Scan the material for the word "punto" and return every matching line.

◆ **Study material**:
- Opening Delimiter -

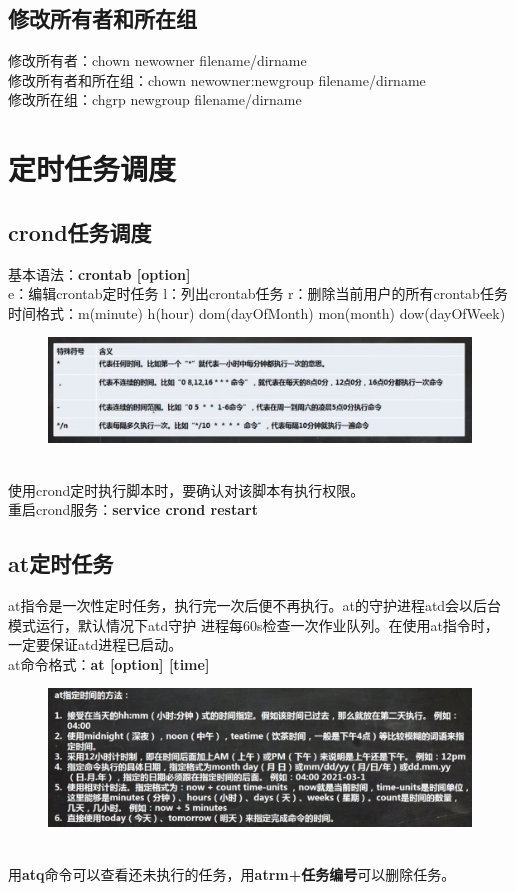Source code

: \documentclass[11pt]{article}
\begin{document}
\subsection{修改所有者和所在组}
修改所有者：chown newowner filename/dirname \\
修改所有者和所在组：chown newowner:newgroup filename/dirname  \\
修改所在组：chgrp newgroup filename/dirname


\section{定时任务调度}

\subsection{crond任务调度}
基本语法：\textbf{crontab [option]}  \\
e：编辑crontab定时任务 \qquad l：列出crontab任务 \qquad r：删除当前用户的所有crontab任务 \\
时间格式：m(minute) h(hour) dom(dayOfMonth) mon(month) dow(dayOfWeek)  \\
\begin{figure}[htb]
    \centering
    \includegraphics[scale=0.3]{imgs/crontab.png}
\end{figure} \\
使用crond定时执行脚本时，要确认对该脚本有执行权限。  \\
重启crond服务：\textbf{service crond restart}

\subsection{at定时任务}
at指令是一次性定时任务，执行完一次后便不再执行。at的守护进程atd会以后台模式运行，默认情况下atd守护
进程每60s检查一次作业队列。在使用at指令时，一定要保证atd进程已启动。  \\
at命令格式：\textbf{at [option] [time]}  \\
\begin{figure}[htb]
    \centering
    \includegraphics[scale=0.27]{imgs/at_time.png}
\end{figure} \\
用\textbf{atq}命令可以查看还未执行的任务，用\textbf{atrm+任务编号}可以删除任务。
\end{document}
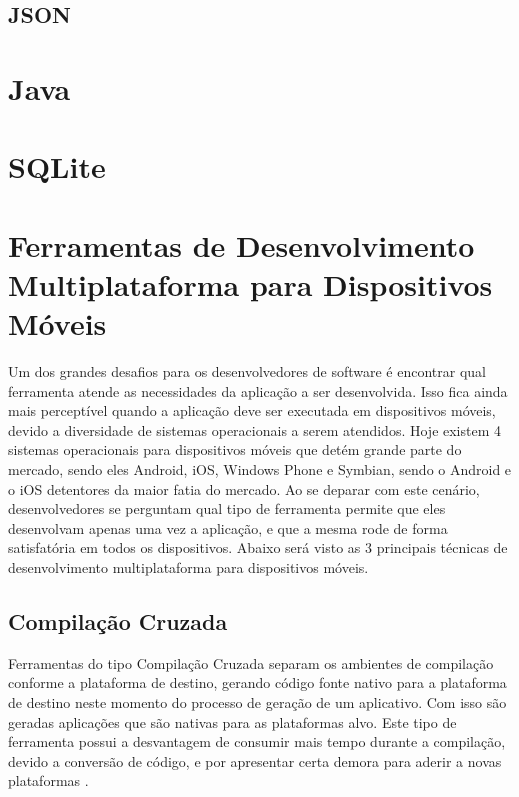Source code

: \subsection{JSON}

\section{Java}

\section{SQLite}

\section{Ferramentas de Desenvolvimento Multiplataforma para Dispositivos Móveis}
Um dos grandes desafios para os desenvolvedores de software é encontrar qual ferramenta atende as necessidades da aplicação a ser desenvolvida. Isso fica ainda mais perceptível quando a aplicação deve ser executada em dispositivos móveis, devido a diversidade de sistemas operacionais a serem atendidos. Hoje existem 4 sistemas operacionais para dispositivos móveis que detém grande parte do mercado, sendo eles Android, iOS, Windows Phone e Symbian, sendo o Android e o iOS detentores da maior fatia do mercado. Ao se deparar com este cenário, desenvolvedores se perguntam qual tipo de ferramenta permite que eles desenvolvam apenas uma vez a aplicação, e que a mesma rode de forma satisfatória em todos os dispositivos. Abaixo será visto as 3 principais técnicas de desenvolvimento multiplataforma para dispositivos móveis\cite{CrossPlatformMobileDevelopment2011}.

\subsection{Compilação Cruzada}
Ferramentas do tipo Compilação Cruzada separam os ambientes de compilação conforme a plataforma de destino, gerando código fonte nativo para a plataforma de destino neste momento do processo de geração de um aplicativo. Com isso são geradas aplicações que são nativas para as plataformas alvo. Este tipo de ferramenta possui a desvantagem de consumir mais tempo durante a compilação, devido a conversão de código, e por apresentar certa demora para aderir a novas plataformas
\cite{CrossPlatformMobileDevelopment2011}.

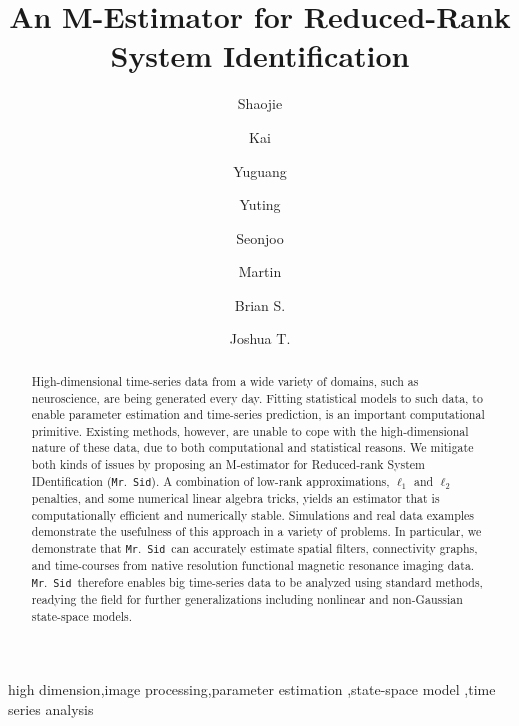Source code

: \documentclass[times,twocolumn,final,authoryear]{elsarticle}
\newcommand{\mrsid}{{\sc \texttt{Mr}.~\texttt{Sid}}}
\begin{document}
\begin{frontmatter}

\title{An M-Estimator for Reduced-Rank System Identification}

\author[a]{Shaojie  }
\author[b]{Kai }
\author[c]{Yuguang }
\author[a]{Yuting }
\author[d]{Seonjoo }
\author[a]{Martin }
\author[a]{Brian S. }
\author[e,f]{Joshua T. }
\address[a]{\small Dept. of Biostatistics, Johns Hopkins Bloomberg School of Public Health, Baltimore 21205, USA}
\address[b]{Dept. of Neuroscience, Johns Hopkins University, Baltimore 21205, USA}
\address[c]{Dept. of Chemical and Biomolecular Engineering, Johns Hopkins University, Baltimore 21205, USA}
\address[d]{Dept. of Psychiatry and Department of Biostatistics, Columbia University, New York City 10027, USA}
\address[e]{Child Mind Institute, Baltimore 21205, USA}
\address[f]{Dept. of Biomedical Engineering and Institute for Computational Medicine, Johns Hopkins University, Baltimore 21205, USA}



\begin{abstract}
High-dimensional time-series data from a wide variety of domains, such as neuroscience, are being generated every day. Fitting statistical models to such data, to enable parameter estimation and time-series prediction, is an important computational primitive. Existing methods, however, are unable to cope with the high-dimensional nature of these data, due to both computational and statistical reasons.  We mitigate both kinds of issues by proposing an M-estimator for Reduced-rank System IDentification (\mrsid). A combination of low-rank approximations, $\ell_1$ and $\ell_2$ penalties, and some numerical linear algebra tricks, yields an estimator that is computationally efficient and numerically stable.  Simulations and real data examples demonstrate the usefulness of this approach in a variety of problems.  In particular, we demonstrate that \mrsid~can accurately estimate spatial filters, connectivity graphs, and time-courses from native resolution functional magnetic resonance imaging data. \mrsid~therefore enables big time-series data to be analyzed using standard methods, readying the field for further generalizations including nonlinear and non-Gaussian state-space models.
\end{abstract}

\begin{keyword}
 high dimension\sep image processing\sep parameter estimation \sep state-space model \sep time series analysis
\end{keyword}

\end{frontmatter}
\end{document}
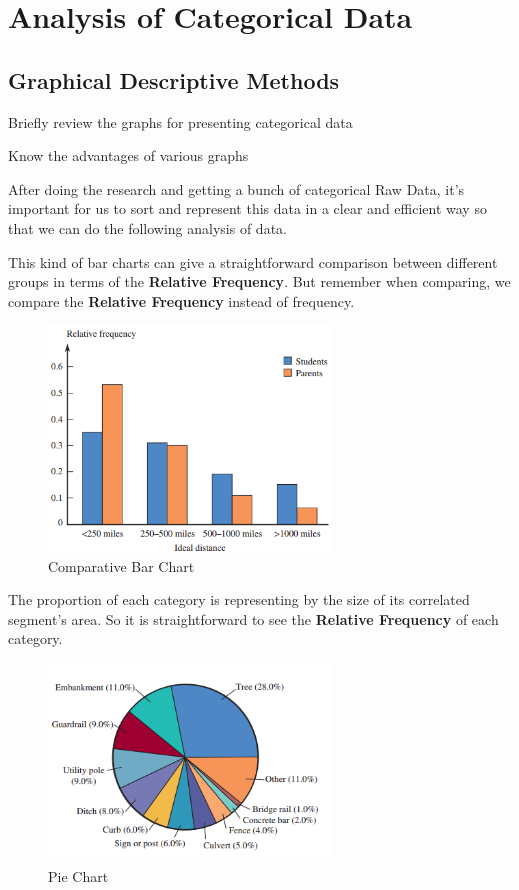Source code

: \section{Analysis of Categorical Data}

\subsection{Graphical Descriptive Methods}
\begin{objectives}
\item Briefly review the graphs for presenting categorical data
\item Know the advantages of various graphs
\end{objectives}
\vbox{}
After doing the research and getting a bunch of categorical Raw Data, it's important for us to sort and represent this data in a clear and efficient way so that we can do the following analysis of data.\\
\begin{Center}
\end{Center}
This kind of bar charts can give a straightforward comparison between different groups in terms of the \textbf{Relative Frequency}. But remember when comparing, we compare the \textbf{Relative Frequency} instead of frequency.
\begin{figure}[H]
            \centering
            \includegraphics[width=75mm]{cbc.png}
            \caption{Comparative Bar Chart}
            \label{Comparative Bar Chart}
        \end{figure}
\begin{Center}
\end{Center}
The proportion of each category is representing by the size of its correlated segment's area. So it is straightforward to see the \textbf{Relative Frequency} of each category.
        \begin{figure}[H]
            \centering
            \includegraphics[width=75mm]{pie_chart.png}
            \caption{Pie Chart}
            \label{pie chart}
        \end{figure}
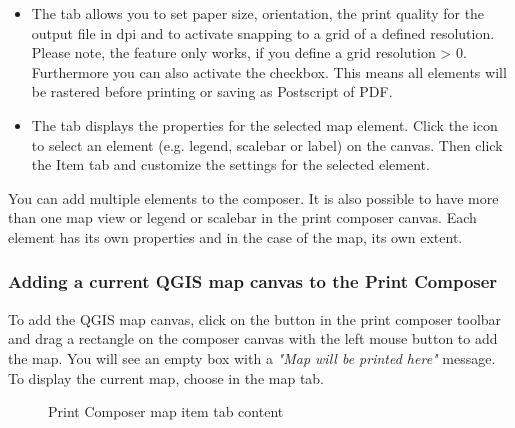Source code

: \begin{itemize}
\item The  tab allows you to set paper size, orientation, the
print quality for the output file in dpi and to activate snapping to a grid
of a defined resolution. Please note, the  feature
only works, if you define a grid resolution > 0. Furthermore you can also
activate the  checkbox. This means all elements
will be rastered before printing or saving as Postscript of PDF.
\item The  tab displays the properties for the selected map element. 
Click the  
icon to select an element (e.g. legend, scalebar or label) on the canvas. 
Then click the Item tab and customize the settings for the selected 
element.
\end{itemize}

You can add multiple elements to the composer. It is also possible to have 
more than one map view or legend or scalebar in the print composer canvas. 
Each element has its own properties and in the case of the map, its own 
extent.

\subsubsection{Adding a current QGIS map canvas to the Print Composer}

To add the QGIS map canvas, click on the  button in the print composer toolbar and drag a 
rectangle on the composer canvas with the left mouse button to add the map. 
You will see an empty box with a \textit{"Map will be printed here"} message.
To display the current map, choose  in the map  tab.

\begin{figure}[ht]
\centering
\caption{Print Composer map item tab content \nixcaption}\label{fig:print_composer_map_item}
   \goodgap
\end{figure}

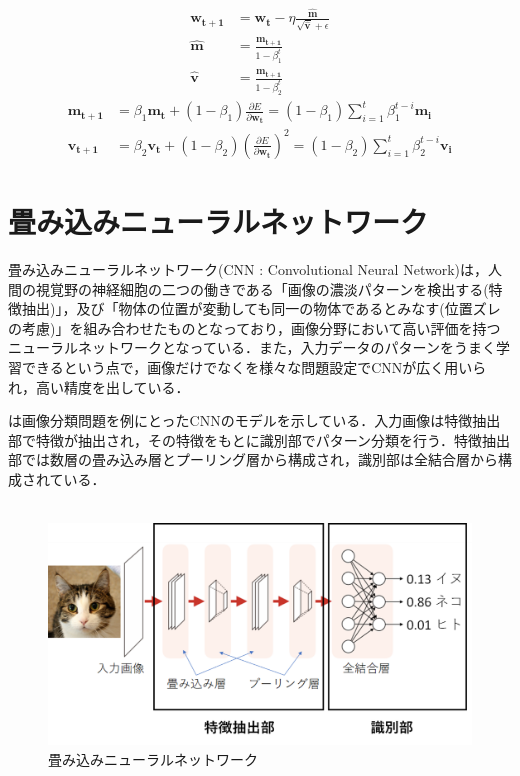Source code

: \begin{align}
	\label{eq:Adam}
	\bm{w_{t+1}} &= \bm{w_{t}} - \eta \frac{\bm{\hat{m}}} {\sqrt{\bm{\hat{v}}} + \epsilon}\\
	\bm{\hat{m}} &= \frac{\bm{m_{t+1}}}{1-\beta_1^t} \nonumber \\
	\bm{\hat{v}} &= \frac{\bm{m_{t+1}}}{1-\beta_2^t} \nonumber
\end{align}
\vspace{-2zh}
\begin{align}
	\bm{m_{t+1}} &= \beta_1\bm{m_t} + (1-\beta_1) \frac{\partial E}{\partial \bm{w_t}} = (1-\beta_1) \sum_{i=1}^{t} \beta_{1}^{t-i} \bm{m_i} \label{eq:beta1} \\
	\bm{v_{t+1}} &= \beta_2\bm{v_t} + (1-\beta_2) (\frac{\partial E}{\partial \bm{w_t}})^2 = (1-\beta_2) \sum_{i=1}^{t} \beta_{2}^{t-i} \bm{v_i} \label{eq:beta2}
\end{align}


\newpage
\section{畳み込みニューラルネットワーク}
畳み込みニューラルネットワーク(CNN : Convolutional Neural Network)は，人間の視覚野の神経細胞の二つの働きである「画像の濃淡パターンを検出する(特徴抽出)」，及び「物体の位置が変動しても同一の物体であるとみなす(位置ズレの考慮)」を組み合わせたものとなっており，画像分野において高い評価を持つニューラルネットワークとなっている\cite{CNN}．また，入力データのパターンをうまく学習できるという点で，画像だけでなくを様々な問題設定でCNNが広く用いられ，高い精度を出している．

は画像分類問題を例にとったCNNのモデルを示している．入力画像は特徴抽出部で特徴が抽出され，その特徴をもとに識別部でパターン分類を行う．特徴抽出部では数層の畳み込み層とプーリング層から構成され，識別部は全結合層から構成されている．
\\
\\

\begin{figure}[htbp]
	\begin{center}
		\includegraphics[scale=1.0]{./images/deeplearning/CNN.png}
		\caption{畳み込みニューラルネットワーク}
		\label{fig:CNN}
	\end{center}
\end{figure}

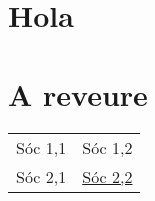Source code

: \documentclass{article}
\begin{document}
\section{Hola}

\section{A reveure}

\colorbox{shade}{
\begin{supertabular}{p{0.5\linewidth}|p{0.5\linewidth}}
Sóc 1,1 & Sóc 1,2\\

Sóc 2,1 & \href{https://www.ctan.org/}{Sóc 2,2}
\\

\end{supertabular}
}
\end{document}
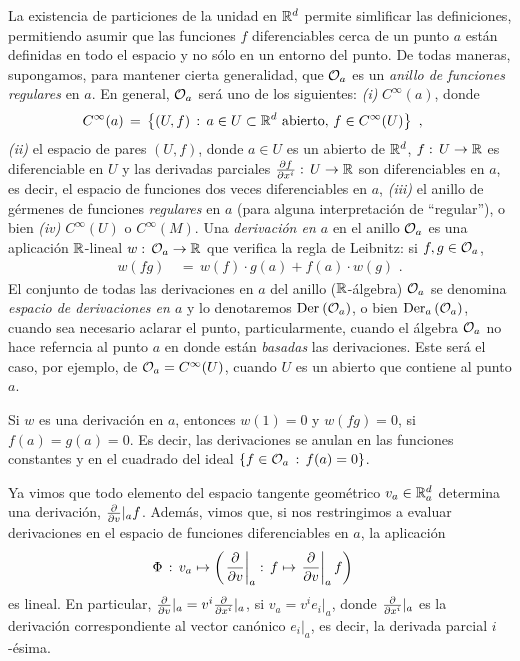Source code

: La existencia de particiones de la unidad en $\bb{R}^{d}$ permite simlificar
las definiciones, permitiendo asumir que las funciones $f$ diferenciables
cerca de un punto $a$ est\'{a}n definidas en todo el espacio y no s\'{o}lo
en un entorno del punto. De todas maneras, supongamos, para mantener
cierta generalidad, que $\cal{O}_{a}$ es un \emph{anillo de funciones %
regulares} en $a$. En general, $\cal{O}_{a}$ ser\'{a} uno de los siguientes:
\textit{(i)} $C^{\infty}(a)$, donde
\begin{align*}
	C^{\infty}(a) & \,=\,\left\lbrace (U,f)\,:\, a\in U\subset\bb{R}^{d}
		\text{ abierto},\,f\in C^{\infty}(U)\right\rbrace
	\text{ ,}
\end{align*}
%
\textit{(ii)} el espacio de pares $(U,f)$, donde $a\in U$ es un abierto de
$\bb{R}^{d}$, $f:\,U\rightarrow\bb{R}$ es diferenciable en $U$ y las derivadas
parciales $\frac{\partial f}{\partial x^{i}}:\,U\rightarrow\bb{R}$ son
diferenciables en $a$, es decir, el espacio de funciones dos veces
diferenciables en $a$, \textit{(iii)} el anillo de g\'{e}rmenes de funciones
\emph{regulares} en $a$ (para alguna interpretaci\'{o}n de ``regular''), o
bien \textit{(iv)} $C^{\infty}(U)$ o $C^{\infty}(M)$. Una
\emph{derivaci\'{o}n en $a$} en el anillo $\cal{O}_{a}$ es una
aplicaci\'{o}n $\bb{R}$-lineal $w:\,\cal{O}_{a}\rightarrow\bb{R}$ que
verifica la regla de Leibnitz: si $f,g\in\cal{O}_{a}$,
\begin{align*}
	w(fg) & \,=\,w(f)\cdot g(a)+f(a)\cdot w(g)
	\text{ .}
\end{align*}
%
El conjunto de todas las derivaciones en $a$ del anillo ($\bb{R}$-\'{a}lgebra)
$\cal{O}_{a}$ se denomina \emph{espacio de derivaciones en $a$} y lo
denotaremos $\derivaciones{\cal{O}_{a}}$, o bien
$\derivaciones[a]{\cal{O}_{a}}$, cuando sea necesario aclarar el punto,
particularmente, cuando el \'{a}lgebra $\cal{O}_{a}$ no hace referncia al
punto $a$ en donde est\'{a}n \emph{basadas} las derivaciones. Este ser\'{a}
el caso, por ejemplo, de $\cal{O}_{a}=C^{\infty}(U)$, cuando $U$
es un abierto que contiene al punto $a$.

\begin{obsDerivaciones}\label{obs:derivaciones}
	Si $w$ es una derivaci\'{o}n en $a$, entonces $w(1)=0$ y
	$w(fg)=0$, si $f(a)=g(a)=0$. Es decir, las derivaciones se anulan
	en las funciones constantes y en el cuadrado del ideal
	$\{f\in\cal{O}_{a}\,:\,f(a)=0\}$.
\end{obsDerivaciones}

Ya vimos que todo elemento del espacio tangente geom\'{e}trico
$v_{a}\in\bb{R}^{d}_{a}$ determina una derivaci\'{o}n, $\gancho{v}|_{a}f$.
Adem\'{a}s, vimos que, si nos restringimos a evaluar derivaciones en el
espacio de funciones diferenciables en $a$, la aplicaci\'{o}n
\begin{align*}
	\Phi & \,:\,v_{a}\mapsto\left(
		\left.\gancho{v}\right|_{a}:\,f\mapsto
		\left.\gancho{v}\right|_{a}f\right)
\end{align*}
%
es lineal. En particular, $\gancho{v}|_{a}=v^{i}\gancho{x^{i}}|_{a}$,
si $v_{a}=v^{i}e_{i}|_{a}$, donde $\gancho{x^{i}}|_{a}$ es la derivaci\'{o}n
correspondiente al vector can\'{o}nico $e_{i}|_{a}$, es decir, la derivada
parcial $i$-\'{e}sima.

- Closing Delimiter -

◆ **Completed exercise**:
cerca de un punto $a$ est\'{a}n definidas en todo el espacio y no s\'{o}lo
en un entorno del punto. De todas maneras, supongamos, para mantener
$\derivaciones[a]{\cal{O}_{a}}$, cuando sea necesario aclarar el punto,
punto $a$ en donde est\'{a}n \emph{basadas} las derivaciones. Este ser\'{a}
es un abierto que contiene al punto $a$.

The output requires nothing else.